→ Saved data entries
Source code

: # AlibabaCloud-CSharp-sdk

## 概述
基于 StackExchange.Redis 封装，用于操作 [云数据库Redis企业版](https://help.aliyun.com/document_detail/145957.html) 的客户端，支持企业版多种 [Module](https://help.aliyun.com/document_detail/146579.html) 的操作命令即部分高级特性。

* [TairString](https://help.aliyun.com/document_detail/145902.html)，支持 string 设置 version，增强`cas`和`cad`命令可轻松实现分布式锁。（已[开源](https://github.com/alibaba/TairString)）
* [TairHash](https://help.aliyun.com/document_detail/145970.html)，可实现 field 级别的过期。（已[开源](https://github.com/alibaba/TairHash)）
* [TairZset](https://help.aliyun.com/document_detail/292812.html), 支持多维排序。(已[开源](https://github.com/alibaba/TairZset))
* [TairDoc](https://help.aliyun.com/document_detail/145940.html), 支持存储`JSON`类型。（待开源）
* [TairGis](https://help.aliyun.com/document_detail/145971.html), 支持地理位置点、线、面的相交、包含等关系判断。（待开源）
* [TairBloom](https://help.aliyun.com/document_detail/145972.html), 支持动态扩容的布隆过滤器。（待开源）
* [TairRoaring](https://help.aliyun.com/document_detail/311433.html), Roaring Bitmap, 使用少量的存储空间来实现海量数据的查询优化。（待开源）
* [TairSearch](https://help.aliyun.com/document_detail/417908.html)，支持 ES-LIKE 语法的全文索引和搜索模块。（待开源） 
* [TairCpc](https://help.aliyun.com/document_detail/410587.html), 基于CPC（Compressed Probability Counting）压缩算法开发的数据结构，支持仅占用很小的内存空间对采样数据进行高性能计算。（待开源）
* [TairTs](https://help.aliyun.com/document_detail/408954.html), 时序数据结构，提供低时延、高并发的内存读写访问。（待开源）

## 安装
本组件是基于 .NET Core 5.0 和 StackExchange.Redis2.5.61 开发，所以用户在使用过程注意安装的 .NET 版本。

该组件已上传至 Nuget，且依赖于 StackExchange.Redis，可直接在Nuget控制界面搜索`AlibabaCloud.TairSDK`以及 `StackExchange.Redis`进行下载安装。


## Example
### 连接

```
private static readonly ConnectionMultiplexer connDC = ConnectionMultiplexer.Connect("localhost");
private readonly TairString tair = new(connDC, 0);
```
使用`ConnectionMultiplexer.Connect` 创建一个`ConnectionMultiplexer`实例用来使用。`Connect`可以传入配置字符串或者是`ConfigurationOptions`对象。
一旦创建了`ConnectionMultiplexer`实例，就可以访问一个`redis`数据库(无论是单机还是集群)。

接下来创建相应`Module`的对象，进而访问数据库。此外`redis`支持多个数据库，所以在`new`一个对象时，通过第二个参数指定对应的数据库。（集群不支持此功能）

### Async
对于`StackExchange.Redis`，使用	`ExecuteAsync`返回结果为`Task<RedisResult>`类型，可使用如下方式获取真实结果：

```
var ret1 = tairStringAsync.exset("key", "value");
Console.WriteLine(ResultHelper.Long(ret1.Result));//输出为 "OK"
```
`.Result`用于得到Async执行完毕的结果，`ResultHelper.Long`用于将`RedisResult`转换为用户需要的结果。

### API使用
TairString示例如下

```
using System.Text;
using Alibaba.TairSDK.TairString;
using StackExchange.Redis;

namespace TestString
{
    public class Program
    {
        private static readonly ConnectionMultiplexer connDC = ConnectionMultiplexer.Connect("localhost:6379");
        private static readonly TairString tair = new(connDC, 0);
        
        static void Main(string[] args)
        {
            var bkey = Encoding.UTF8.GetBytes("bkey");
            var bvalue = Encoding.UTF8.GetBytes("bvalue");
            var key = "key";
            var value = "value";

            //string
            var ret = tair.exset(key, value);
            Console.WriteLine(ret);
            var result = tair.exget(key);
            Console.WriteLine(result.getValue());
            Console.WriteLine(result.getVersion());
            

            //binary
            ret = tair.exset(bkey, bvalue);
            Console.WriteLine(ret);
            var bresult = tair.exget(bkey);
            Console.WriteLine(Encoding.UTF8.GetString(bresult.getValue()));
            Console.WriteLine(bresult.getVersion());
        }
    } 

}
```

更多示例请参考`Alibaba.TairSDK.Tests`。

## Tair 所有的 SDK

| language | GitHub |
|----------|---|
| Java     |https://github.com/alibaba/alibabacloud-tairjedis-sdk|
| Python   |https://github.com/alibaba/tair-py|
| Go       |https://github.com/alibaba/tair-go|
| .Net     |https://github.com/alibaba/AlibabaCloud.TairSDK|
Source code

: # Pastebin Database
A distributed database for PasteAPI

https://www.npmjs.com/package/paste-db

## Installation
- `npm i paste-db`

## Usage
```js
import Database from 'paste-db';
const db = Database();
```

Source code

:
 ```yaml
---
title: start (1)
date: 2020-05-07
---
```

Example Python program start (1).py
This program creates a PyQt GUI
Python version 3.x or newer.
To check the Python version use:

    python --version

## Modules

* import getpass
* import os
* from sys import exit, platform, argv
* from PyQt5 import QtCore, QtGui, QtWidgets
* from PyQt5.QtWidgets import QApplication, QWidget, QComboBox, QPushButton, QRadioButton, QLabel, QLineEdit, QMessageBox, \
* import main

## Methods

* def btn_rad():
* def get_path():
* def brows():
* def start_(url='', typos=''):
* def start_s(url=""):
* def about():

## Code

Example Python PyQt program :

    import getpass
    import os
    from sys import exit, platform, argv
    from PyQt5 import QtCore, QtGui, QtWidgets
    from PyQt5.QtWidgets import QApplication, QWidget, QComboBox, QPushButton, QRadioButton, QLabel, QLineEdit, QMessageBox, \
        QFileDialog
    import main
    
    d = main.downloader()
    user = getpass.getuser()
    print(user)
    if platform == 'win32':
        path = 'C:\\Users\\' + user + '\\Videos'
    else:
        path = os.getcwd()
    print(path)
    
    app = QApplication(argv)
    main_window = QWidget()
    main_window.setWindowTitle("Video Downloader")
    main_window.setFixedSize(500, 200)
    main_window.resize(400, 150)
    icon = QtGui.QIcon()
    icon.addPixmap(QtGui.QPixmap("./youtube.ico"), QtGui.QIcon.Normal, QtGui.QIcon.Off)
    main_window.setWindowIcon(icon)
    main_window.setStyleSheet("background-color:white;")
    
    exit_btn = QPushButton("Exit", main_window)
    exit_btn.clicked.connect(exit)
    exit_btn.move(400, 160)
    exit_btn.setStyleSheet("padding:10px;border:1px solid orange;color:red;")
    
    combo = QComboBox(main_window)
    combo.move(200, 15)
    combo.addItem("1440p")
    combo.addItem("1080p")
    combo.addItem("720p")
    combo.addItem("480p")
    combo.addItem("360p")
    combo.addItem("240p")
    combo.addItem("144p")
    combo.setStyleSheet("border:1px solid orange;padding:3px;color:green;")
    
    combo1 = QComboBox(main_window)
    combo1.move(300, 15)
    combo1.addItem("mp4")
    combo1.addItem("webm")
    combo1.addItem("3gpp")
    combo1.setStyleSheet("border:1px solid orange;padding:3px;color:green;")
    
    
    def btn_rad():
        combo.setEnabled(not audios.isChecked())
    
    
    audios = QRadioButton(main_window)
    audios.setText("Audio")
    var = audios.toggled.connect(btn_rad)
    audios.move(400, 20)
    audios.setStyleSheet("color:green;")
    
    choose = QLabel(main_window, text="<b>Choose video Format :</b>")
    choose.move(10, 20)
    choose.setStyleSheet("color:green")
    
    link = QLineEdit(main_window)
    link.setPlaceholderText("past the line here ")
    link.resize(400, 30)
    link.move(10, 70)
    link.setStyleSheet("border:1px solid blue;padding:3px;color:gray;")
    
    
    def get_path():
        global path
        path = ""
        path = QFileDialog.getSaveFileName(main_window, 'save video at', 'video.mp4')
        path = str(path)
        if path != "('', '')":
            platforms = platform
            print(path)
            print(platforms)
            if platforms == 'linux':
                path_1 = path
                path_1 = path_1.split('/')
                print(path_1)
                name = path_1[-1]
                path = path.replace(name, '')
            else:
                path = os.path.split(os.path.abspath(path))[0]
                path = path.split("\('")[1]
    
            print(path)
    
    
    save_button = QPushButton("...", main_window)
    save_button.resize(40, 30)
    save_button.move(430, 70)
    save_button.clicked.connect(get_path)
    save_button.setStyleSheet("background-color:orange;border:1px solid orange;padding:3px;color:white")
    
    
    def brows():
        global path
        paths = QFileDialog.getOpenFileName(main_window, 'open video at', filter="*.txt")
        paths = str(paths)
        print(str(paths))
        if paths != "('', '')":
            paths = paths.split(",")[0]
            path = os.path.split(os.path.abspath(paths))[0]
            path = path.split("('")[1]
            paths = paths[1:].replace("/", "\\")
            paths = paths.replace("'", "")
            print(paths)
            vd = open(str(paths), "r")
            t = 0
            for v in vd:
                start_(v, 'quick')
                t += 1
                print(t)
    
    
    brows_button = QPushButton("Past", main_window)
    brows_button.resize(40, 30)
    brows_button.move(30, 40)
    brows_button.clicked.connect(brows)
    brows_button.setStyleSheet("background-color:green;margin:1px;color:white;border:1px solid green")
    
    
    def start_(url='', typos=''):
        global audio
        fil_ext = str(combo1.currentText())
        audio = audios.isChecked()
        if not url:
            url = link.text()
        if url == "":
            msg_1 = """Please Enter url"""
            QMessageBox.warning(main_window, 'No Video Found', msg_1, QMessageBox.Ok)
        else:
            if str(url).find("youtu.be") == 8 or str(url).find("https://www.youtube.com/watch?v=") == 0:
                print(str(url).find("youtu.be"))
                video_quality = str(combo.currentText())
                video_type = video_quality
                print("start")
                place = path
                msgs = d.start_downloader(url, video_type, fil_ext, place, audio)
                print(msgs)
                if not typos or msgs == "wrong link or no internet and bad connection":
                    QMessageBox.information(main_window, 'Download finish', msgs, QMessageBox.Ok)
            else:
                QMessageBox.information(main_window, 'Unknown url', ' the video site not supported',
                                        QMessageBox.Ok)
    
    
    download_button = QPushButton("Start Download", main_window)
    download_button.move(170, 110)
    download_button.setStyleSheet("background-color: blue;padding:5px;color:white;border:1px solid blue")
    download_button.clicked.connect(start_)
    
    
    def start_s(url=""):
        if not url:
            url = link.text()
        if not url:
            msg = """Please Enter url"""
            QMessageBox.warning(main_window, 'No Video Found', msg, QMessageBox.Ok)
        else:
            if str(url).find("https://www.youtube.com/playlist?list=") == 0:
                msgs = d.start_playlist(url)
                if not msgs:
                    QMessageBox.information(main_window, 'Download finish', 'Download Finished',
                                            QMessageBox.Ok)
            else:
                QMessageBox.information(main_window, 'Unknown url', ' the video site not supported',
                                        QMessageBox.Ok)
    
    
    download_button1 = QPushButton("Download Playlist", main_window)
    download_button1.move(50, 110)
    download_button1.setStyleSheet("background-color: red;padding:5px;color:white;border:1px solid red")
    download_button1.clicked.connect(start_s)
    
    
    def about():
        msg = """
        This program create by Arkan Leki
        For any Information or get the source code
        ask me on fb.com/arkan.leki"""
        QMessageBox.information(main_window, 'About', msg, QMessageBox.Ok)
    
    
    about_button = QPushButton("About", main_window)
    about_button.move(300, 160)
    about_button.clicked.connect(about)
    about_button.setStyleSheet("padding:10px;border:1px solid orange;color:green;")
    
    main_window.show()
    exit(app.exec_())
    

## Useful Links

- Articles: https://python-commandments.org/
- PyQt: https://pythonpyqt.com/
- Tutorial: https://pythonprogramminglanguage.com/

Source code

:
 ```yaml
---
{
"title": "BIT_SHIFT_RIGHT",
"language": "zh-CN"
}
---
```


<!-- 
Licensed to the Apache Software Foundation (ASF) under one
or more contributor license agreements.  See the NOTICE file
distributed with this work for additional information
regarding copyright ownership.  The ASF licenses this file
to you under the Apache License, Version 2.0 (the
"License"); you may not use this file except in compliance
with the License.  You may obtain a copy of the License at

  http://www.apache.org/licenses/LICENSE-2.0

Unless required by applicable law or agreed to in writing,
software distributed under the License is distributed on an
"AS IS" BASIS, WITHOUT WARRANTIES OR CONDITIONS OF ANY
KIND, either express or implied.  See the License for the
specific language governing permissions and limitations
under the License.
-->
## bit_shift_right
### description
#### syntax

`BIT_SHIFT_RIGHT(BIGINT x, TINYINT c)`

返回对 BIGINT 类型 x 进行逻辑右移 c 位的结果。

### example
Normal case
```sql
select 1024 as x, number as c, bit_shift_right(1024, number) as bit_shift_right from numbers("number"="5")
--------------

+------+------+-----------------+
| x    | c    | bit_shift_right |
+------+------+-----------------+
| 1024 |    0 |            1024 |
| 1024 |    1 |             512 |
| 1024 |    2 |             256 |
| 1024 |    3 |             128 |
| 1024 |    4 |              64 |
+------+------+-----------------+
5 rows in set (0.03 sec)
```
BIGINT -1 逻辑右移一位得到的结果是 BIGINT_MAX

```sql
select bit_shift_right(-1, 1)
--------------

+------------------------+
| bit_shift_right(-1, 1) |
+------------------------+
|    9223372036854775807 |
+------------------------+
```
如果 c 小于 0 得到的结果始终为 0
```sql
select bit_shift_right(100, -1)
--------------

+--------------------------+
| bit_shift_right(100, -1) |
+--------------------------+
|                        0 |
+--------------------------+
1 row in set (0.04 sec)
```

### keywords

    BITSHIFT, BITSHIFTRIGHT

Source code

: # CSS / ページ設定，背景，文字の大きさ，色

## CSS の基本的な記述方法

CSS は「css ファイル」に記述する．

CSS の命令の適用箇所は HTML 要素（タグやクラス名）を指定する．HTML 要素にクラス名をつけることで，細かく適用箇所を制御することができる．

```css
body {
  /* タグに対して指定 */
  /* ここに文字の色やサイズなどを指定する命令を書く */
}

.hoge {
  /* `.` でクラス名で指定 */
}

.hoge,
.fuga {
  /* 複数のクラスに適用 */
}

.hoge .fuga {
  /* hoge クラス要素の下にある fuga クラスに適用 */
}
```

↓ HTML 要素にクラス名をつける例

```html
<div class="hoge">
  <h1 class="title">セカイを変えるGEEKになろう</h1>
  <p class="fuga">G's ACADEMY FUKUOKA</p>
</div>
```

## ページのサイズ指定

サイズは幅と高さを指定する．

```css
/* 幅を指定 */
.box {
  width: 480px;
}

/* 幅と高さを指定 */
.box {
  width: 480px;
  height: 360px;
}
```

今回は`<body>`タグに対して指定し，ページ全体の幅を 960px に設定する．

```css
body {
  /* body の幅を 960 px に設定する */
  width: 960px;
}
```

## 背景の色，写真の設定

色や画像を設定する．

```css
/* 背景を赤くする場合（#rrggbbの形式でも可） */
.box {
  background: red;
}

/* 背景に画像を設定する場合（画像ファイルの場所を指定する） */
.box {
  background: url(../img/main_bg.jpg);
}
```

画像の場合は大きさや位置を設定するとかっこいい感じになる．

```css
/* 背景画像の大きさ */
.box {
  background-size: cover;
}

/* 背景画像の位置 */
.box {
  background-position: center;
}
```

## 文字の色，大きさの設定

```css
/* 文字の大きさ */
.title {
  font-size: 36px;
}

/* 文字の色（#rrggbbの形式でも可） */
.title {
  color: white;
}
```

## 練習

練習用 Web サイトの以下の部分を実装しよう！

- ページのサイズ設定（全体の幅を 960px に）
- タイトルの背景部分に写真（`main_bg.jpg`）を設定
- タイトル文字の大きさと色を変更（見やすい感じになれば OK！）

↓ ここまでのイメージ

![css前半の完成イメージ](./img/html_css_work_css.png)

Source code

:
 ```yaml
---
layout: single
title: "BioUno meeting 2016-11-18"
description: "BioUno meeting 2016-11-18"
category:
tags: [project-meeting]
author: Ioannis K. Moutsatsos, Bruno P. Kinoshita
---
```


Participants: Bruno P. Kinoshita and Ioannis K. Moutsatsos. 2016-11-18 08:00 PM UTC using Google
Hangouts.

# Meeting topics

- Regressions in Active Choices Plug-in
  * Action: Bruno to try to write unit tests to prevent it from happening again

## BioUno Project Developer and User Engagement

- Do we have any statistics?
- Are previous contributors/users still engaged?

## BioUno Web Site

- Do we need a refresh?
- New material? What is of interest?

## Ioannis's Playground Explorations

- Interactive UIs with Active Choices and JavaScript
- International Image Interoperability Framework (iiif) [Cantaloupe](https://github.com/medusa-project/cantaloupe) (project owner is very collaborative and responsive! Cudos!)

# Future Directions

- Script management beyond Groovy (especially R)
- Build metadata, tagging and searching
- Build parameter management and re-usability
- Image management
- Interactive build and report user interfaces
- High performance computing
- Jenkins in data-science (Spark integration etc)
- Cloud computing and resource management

→ Assignment
Copy out every line of the data that includes "QLineEdit".

→ Answer to the problem
* from PyQt5.QtWidgets import QApplication, QWidget, QComboBox, QPushButton, QRadioButton, QLabel, QLineEdit, QMessageBox, \
    from PyQt5.QtWidgets import QApplication, QWidget, QComboBox, QPushButton, QRadioButton, QLabel, QLineEdit, QMessageBox, \
    link = QLineEdit(main_window)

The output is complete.